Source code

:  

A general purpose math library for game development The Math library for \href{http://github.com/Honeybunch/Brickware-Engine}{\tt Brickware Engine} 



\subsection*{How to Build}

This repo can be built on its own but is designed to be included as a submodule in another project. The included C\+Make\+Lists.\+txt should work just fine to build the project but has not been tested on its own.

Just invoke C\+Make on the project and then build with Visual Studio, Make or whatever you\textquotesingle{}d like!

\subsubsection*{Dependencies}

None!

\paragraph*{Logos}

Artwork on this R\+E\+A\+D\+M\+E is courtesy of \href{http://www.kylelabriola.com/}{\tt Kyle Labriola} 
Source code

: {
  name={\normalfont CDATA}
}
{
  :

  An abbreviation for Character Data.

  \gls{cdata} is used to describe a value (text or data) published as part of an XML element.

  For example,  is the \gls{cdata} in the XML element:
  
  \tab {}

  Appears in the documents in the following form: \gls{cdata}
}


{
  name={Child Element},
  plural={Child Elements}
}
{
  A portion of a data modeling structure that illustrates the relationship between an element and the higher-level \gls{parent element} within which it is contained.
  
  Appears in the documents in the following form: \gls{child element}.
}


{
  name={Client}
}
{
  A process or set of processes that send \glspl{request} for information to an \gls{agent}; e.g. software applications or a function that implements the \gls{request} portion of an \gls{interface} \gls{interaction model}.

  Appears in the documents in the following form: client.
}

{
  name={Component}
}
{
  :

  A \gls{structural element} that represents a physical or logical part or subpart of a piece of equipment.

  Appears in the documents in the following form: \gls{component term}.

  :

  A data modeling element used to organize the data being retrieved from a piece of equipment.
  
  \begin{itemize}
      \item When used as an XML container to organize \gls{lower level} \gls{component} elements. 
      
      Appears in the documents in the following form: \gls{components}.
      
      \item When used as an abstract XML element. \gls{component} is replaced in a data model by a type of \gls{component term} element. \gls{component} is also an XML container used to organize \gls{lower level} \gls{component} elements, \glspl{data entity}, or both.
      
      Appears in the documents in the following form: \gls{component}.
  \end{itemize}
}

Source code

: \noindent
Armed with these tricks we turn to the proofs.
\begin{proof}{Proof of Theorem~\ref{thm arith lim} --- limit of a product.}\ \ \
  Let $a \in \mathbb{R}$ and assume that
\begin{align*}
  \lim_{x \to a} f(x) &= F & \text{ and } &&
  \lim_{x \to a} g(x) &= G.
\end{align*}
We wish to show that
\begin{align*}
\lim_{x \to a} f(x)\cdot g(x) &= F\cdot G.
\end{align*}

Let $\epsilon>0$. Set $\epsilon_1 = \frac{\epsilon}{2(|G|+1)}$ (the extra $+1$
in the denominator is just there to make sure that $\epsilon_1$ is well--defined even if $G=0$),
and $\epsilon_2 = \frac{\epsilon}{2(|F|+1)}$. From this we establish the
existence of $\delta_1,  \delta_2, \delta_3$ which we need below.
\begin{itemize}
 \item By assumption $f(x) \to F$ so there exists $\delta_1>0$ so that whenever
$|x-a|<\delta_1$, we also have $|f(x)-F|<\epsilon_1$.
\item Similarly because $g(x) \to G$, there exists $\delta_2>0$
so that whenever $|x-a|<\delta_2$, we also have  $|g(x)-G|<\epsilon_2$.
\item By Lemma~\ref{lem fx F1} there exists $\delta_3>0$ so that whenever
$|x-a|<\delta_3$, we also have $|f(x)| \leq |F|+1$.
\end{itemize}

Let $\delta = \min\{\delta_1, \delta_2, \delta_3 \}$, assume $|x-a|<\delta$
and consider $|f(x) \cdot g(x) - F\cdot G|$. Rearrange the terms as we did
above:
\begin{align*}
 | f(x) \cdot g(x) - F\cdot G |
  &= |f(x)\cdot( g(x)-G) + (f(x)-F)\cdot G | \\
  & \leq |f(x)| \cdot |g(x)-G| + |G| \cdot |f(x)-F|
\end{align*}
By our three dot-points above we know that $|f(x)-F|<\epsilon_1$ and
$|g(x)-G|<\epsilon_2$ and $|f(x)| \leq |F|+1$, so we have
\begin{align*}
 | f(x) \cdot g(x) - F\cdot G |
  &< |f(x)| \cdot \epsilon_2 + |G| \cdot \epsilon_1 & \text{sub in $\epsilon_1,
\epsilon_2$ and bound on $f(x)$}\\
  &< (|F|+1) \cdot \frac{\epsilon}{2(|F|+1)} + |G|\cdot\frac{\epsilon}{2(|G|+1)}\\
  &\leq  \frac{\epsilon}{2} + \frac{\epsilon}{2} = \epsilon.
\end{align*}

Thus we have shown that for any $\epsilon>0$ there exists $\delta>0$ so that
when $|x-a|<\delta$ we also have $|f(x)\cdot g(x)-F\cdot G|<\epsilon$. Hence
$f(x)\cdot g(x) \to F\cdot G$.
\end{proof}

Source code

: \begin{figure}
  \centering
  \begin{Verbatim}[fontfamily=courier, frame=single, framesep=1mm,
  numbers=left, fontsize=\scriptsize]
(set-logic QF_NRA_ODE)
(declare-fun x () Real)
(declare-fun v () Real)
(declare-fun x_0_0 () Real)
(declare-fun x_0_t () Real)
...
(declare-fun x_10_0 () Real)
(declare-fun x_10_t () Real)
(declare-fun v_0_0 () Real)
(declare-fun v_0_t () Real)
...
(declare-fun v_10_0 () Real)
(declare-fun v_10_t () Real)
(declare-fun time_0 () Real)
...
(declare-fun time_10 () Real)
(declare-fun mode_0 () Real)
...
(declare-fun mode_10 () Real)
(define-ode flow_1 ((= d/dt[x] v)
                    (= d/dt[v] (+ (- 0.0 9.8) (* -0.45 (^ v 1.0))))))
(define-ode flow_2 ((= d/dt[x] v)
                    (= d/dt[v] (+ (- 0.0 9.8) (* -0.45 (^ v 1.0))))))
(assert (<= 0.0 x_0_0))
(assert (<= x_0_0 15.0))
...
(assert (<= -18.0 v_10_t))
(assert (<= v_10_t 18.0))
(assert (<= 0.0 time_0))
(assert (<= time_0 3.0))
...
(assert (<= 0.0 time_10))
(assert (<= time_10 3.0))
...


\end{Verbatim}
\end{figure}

WORK TASK:
In this exercise, reproduce the material word for word, in full.

ANSWER SPACE:
Source code

:  

A general purpose math library for game development The Math library for \href{http://github.com/Honeybunch/Brickware-Engine}{\tt Brickware Engine} 



\subsection*{How to Build}

This repo can be built on its own but is designed to be included as a submodule in another project. The included C\+Make\+Lists.\+txt should work just fine to build the project but has not been tested on its own.

Just invoke C\+Make on the project and then build with Visual Studio, Make or whatever you\textquotesingle{}d like!

\subsubsection*{Dependencies}

None!

\paragraph*{Logos}

Artwork on this R\+E\+A\+D\+M\+E is courtesy of \href{http://www.kylelabriola.com/}{\tt Kyle Labriola} 
Source code

: {
  name={\normalfont CDATA}
}
{
  :

  An abbreviation for Character Data.

  \gls{cdata} is used to describe a value (text or data) published as part of an XML element.

  For example,  is the \gls{cdata} in the XML element:
  
  \tab {}

  Appears in the documents in the following form: \gls{cdata}
}


{
  name={Child Element},
  plural={Child Elements}
}
{
  A portion of a data modeling structure that illustrates the relationship between an element and the higher-level \gls{parent element} within which it is contained.
  
  Appears in the documents in the following form: \gls{child element}.
}


{
  name={Client}
}
{
  A process or set of processes that send \glspl{request} for information to an \gls{agent}; e.g. software applications or a function that implements the \gls{request} portion of an \gls{interface} \gls{interaction model}.

  Appears in the documents in the following form: client.
}

{
  name={Component}
}
{
  :

  A \gls{structural element} that represents a physical or logical part or subpart of a piece of equipment.

  Appears in the documents in the following form: \gls{component term}.

  :

  A data modeling element used to organize the data being retrieved from a piece of equipment.
  
  \begin{itemize}
      \item When used as an XML container to organize \gls{lower level} \gls{component} elements. 
      
      Appears in the documents in the following form: \gls{components}.
      
      \item When used as an abstract XML element. \gls{component} is replaced in a data model by a type of \gls{component term} element. \gls{component} is also an XML container used to organize \gls{lower level} \gls{component} elements, \glspl{data entity}, or both.
      
      Appears in the documents in the following form: \gls{component}.
  \end{itemize}
}

Source code

: \noindent
Armed with these tricks we turn to the proofs.
\begin{proof}{Proof of Theorem~\ref{thm arith lim} --- limit of a product.}\ \ \
  Let $a \in \mathbb{R}$ and assume that
\begin{align*}
  \lim_{x \to a} f(x) &= F & \text{ and } &&
  \lim_{x \to a} g(x) &= G.
\end{align*}
We wish to show that
\begin{align*}
\lim_{x \to a} f(x)\cdot g(x) &= F\cdot G.
\end{align*}

Let $\epsilon>0$. Set $\epsilon_1 = \frac{\epsilon}{2(|G|+1)}$ (the extra $+1$
in the denominator is just there to make sure that $\epsilon_1$ is well--defined even if $G=0$),
and $\epsilon_2 = \frac{\epsilon}{2(|F|+1)}$. From this we establish the
existence of $\delta_1,  \delta_2, \delta_3$ which we need below.
\begin{itemize}
 \item By assumption $f(x) \to F$ so there exists $\delta_1>0$ so that whenever
$|x-a|<\delta_1$, we also have $|f(x)-F|<\epsilon_1$.
\item Similarly because $g(x) \to G$, there exists $\delta_2>0$
so that whenever $|x-a|<\delta_2$, we also have  $|g(x)-G|<\epsilon_2$.
\item By Lemma~\ref{lem fx F1} there exists $\delta_3>0$ so that whenever
$|x-a|<\delta_3$, we also have $|f(x)| \leq |F|+1$.
\end{itemize}

Let $\delta = \min\{\delta_1, \delta_2, \delta_3 \}$, assume $|x-a|<\delta$
and consider $|f(x) \cdot g(x) - F\cdot G|$. Rearrange the terms as we did
above:
\begin{align*}
 | f(x) \cdot g(x) - F\cdot G |
  &= |f(x)\cdot( g(x)-G) + (f(x)-F)\cdot G | \\
  & \leq |f(x)| \cdot |g(x)-G| + |G| \cdot |f(x)-F|
\end{align*}
By our three dot-points above we know that $|f(x)-F|<\epsilon_1$ and
$|g(x)-G|<\epsilon_2$ and $|f(x)| \leq |F|+1$, so we have
\begin{align*}
 | f(x) \cdot g(x) - F\cdot G |
  &< |f(x)| \cdot \epsilon_2 + |G| \cdot \epsilon_1 & \text{sub in $\epsilon_1,
\epsilon_2$ and bound on $f(x)$}\\
  &< (|F|+1) \cdot \frac{\epsilon}{2(|F|+1)} + |G|\cdot\frac{\epsilon}{2(|G|+1)}\\
  &\leq  \frac{\epsilon}{2} + \frac{\epsilon}{2} = \epsilon.
\end{align*}

Thus we have shown that for any $\epsilon>0$ there exists $\delta>0$ so that
when $|x-a|<\delta$ we also have $|f(x)\cdot g(x)-F\cdot G|<\epsilon$. Hence
$f(x)\cdot g(x) \to F\cdot G$.
\end{proof}

Source code

: \begin{figure}
  \centering
  \begin{Verbatim}[fontfamily=courier, frame=single, framesep=1mm,
  numbers=left, fontsize=\scriptsize]
(set-logic QF_NRA_ODE)
(declare-fun x () Real)
(declare-fun v () Real)
(declare-fun x_0_0 () Real)
(declare-fun x_0_t () Real)
...
(declare-fun x_10_0 () Real)
(declare-fun x_10_t () Real)
(declare-fun v_0_0 () Real)
(declare-fun v_0_t () Real)
...
(declare-fun v_10_0 () Real)
(declare-fun v_10_t () Real)
(declare-fun time_0 () Real)
...
(declare-fun time_10 () Real)
(declare-fun mode_0 () Real)
...
(declare-fun mode_10 () Real)
(define-ode flow_1 ((= d/dt[x] v)
                    (= d/dt[v] (+ (- 0.0 9.8) (* -0.45 (^ v 1.0))))))
(define-ode flow_2 ((= d/dt[x] v)
                    (= d/dt[v] (+ (- 0.0 9.8) (* -0.45 (^ v 1.0))))))
(assert (<= 0.0 x_0_0))
(assert (<= x_0_0 15.0))
...
(assert (<= -18.0 v_10_t))
(assert (<= v_10_t 18.0))
(assert (<= 0.0 time_0))
(assert (<= time_0 3.0))
...
(assert (<= 0.0 time_10))
(assert (<= time_10 3.0))
...


\end{Verbatim}
\end{figure}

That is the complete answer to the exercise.